Double-flat-top half-vortices and self-bound solitary wave billiards in cubic-quintic media with intermodal attraction

TL;DR

This paper investigates stable half-vortex states in a bimodal cubic-quintic nonlinear medium, revealing unique self-bound solitary wave behaviors and interactions akin to billiard dynamics within flat-top regions.

Contribution

It introduces the concept of stable half-vortices with different topological charges in cubic-quintic media and describes their dynamic behavior as self-bound solitary wave billiards.

Findings

Stable stationary half-vortex states with distinct flat-top regions

Unstable half-vortices split into interacting fragments

Behavior modeled as a self-bound solitary wave billiard

Abstract

We consider a bimodal light field envelope propagating in a bulk medium characterized by competing cubic and quintic nonlinearities.
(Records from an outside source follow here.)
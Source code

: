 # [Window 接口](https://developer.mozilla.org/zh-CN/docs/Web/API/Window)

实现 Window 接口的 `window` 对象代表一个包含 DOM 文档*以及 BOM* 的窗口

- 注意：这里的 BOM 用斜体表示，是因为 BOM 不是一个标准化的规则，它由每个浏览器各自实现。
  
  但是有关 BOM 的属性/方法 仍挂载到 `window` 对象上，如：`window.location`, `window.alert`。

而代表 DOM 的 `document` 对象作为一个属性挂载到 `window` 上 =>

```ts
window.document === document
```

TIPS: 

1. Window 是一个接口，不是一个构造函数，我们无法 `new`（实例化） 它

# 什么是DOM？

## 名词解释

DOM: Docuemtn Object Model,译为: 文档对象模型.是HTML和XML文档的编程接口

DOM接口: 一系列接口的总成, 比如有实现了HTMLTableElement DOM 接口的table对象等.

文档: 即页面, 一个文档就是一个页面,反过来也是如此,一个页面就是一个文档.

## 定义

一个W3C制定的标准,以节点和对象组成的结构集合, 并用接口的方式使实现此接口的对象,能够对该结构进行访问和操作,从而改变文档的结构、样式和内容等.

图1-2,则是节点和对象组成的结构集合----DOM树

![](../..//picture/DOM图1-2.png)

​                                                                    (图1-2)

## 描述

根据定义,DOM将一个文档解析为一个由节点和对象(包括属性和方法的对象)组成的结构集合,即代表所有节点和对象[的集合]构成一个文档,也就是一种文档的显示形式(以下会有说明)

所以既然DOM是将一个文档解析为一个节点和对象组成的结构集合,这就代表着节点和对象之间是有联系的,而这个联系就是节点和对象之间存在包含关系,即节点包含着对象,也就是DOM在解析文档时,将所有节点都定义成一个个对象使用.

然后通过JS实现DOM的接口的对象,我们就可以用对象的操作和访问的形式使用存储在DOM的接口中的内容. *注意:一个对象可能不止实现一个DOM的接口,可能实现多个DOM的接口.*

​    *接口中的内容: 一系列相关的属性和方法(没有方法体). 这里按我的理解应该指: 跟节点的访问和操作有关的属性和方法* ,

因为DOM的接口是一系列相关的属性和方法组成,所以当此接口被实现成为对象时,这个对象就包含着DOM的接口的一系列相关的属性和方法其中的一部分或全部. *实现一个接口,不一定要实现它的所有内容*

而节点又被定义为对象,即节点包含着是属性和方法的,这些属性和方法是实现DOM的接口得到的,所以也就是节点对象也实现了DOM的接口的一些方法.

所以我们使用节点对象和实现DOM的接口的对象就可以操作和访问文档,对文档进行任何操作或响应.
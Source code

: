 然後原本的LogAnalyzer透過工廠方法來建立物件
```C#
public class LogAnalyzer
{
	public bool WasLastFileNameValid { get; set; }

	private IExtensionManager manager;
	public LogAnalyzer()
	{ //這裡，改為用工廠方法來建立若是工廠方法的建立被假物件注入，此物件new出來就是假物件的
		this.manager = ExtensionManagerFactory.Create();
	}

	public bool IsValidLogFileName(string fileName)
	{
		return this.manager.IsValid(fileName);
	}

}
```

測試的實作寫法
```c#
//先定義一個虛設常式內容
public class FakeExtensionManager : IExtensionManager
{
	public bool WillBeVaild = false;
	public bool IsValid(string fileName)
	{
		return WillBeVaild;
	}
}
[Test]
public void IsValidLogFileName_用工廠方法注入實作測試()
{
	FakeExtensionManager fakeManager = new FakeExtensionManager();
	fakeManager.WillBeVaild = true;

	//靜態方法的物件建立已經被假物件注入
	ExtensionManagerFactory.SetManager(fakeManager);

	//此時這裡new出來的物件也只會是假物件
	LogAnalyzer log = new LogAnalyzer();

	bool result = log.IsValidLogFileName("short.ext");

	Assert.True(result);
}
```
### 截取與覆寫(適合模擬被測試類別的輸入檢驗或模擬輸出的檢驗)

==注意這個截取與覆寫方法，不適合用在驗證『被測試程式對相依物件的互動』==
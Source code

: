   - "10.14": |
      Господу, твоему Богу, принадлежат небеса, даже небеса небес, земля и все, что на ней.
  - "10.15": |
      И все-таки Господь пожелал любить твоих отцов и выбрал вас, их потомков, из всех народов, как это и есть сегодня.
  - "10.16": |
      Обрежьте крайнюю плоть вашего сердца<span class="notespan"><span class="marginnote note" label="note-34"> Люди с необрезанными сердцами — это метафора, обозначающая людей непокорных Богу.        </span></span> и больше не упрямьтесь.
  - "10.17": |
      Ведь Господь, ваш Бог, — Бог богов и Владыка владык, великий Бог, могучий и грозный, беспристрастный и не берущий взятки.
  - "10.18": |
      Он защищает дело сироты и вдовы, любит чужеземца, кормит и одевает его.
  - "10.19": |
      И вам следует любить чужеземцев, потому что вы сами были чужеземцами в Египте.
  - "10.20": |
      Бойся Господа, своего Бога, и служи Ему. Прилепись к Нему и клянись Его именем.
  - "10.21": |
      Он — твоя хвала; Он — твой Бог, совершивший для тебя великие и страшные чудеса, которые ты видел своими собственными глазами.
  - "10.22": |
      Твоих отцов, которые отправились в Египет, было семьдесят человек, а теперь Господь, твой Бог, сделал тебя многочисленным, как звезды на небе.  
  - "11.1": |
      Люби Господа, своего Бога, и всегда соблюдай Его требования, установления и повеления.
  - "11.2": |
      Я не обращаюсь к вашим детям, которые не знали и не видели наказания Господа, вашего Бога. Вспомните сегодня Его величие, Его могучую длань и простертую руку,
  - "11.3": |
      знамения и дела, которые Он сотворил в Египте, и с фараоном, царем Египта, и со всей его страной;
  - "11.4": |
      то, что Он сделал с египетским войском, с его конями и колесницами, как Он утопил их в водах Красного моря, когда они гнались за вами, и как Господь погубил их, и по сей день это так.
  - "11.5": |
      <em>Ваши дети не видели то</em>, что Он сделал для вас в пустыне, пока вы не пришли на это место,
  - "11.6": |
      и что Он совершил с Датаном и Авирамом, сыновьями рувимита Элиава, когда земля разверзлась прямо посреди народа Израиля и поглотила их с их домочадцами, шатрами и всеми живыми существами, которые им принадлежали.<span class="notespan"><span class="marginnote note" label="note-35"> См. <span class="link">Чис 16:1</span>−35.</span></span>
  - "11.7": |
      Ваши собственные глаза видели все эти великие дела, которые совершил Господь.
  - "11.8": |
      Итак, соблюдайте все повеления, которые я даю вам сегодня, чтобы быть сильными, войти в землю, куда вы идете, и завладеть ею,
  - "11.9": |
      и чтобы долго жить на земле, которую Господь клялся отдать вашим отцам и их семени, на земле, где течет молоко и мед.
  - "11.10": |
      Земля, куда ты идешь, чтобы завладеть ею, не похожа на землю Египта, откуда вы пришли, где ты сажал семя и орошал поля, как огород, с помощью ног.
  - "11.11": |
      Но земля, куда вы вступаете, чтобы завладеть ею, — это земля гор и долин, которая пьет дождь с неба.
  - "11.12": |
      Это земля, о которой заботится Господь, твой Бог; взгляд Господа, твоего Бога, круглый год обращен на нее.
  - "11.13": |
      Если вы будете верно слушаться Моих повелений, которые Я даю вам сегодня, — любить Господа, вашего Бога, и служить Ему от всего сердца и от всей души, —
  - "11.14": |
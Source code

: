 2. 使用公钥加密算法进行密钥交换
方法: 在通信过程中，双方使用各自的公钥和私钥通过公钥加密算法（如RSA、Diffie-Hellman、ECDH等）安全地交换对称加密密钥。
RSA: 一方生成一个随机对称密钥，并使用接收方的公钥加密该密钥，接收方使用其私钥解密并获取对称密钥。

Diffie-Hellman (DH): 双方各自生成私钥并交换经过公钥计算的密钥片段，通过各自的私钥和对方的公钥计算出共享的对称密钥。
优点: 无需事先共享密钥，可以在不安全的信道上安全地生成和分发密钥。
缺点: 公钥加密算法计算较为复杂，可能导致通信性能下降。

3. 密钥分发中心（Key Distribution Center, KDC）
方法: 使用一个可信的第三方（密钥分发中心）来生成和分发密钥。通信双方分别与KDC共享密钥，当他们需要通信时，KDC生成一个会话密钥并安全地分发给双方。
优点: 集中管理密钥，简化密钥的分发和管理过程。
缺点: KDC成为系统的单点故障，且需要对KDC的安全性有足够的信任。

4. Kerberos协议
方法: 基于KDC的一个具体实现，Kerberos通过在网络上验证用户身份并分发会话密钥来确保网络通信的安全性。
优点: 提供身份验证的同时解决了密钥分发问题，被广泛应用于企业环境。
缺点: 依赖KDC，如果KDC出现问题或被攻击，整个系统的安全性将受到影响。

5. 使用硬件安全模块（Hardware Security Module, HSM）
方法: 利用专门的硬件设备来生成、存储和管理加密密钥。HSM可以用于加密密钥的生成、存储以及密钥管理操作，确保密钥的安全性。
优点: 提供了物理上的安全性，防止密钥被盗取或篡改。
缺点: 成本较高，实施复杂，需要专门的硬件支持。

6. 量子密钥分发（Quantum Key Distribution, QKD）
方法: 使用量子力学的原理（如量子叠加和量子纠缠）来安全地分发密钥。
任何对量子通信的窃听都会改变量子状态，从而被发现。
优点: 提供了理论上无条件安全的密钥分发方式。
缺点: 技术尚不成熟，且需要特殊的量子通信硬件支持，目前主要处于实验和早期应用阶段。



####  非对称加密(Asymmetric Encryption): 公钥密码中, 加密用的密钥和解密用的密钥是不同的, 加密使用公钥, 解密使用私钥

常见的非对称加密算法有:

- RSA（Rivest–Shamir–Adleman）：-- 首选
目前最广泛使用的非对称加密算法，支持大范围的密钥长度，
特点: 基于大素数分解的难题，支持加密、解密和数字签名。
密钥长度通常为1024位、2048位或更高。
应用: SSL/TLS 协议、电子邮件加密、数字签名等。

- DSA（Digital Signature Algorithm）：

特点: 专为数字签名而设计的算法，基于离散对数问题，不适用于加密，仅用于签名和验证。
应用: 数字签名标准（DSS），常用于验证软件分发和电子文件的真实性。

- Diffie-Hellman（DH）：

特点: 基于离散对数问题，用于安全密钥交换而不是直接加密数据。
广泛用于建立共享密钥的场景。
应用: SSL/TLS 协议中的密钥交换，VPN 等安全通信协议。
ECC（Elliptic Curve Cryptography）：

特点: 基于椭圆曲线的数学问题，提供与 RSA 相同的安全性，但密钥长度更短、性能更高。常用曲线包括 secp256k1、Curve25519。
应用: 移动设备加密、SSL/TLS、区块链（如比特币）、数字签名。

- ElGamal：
The subfields are coupled by a cross-phase modulation term and experience effective attraction. We find dynamically stable stationary states which have two distinct flat-top regions with different intensities. These solutions represent half-vortices, where the first and second components are essentially different and, in particular, carry different topological charges: zero for one component and nonzero for the other. The typical propagation of an unstable half-vortex leads to the splitting of the central vortex core into several fragments which quasielastically interact with the boundary of the flat-top region. This behavior is interpreted as a self-bound solitary wave billiard, where the emerging fragments are the billiard balls and the flat-top region is the dynamically deforming table.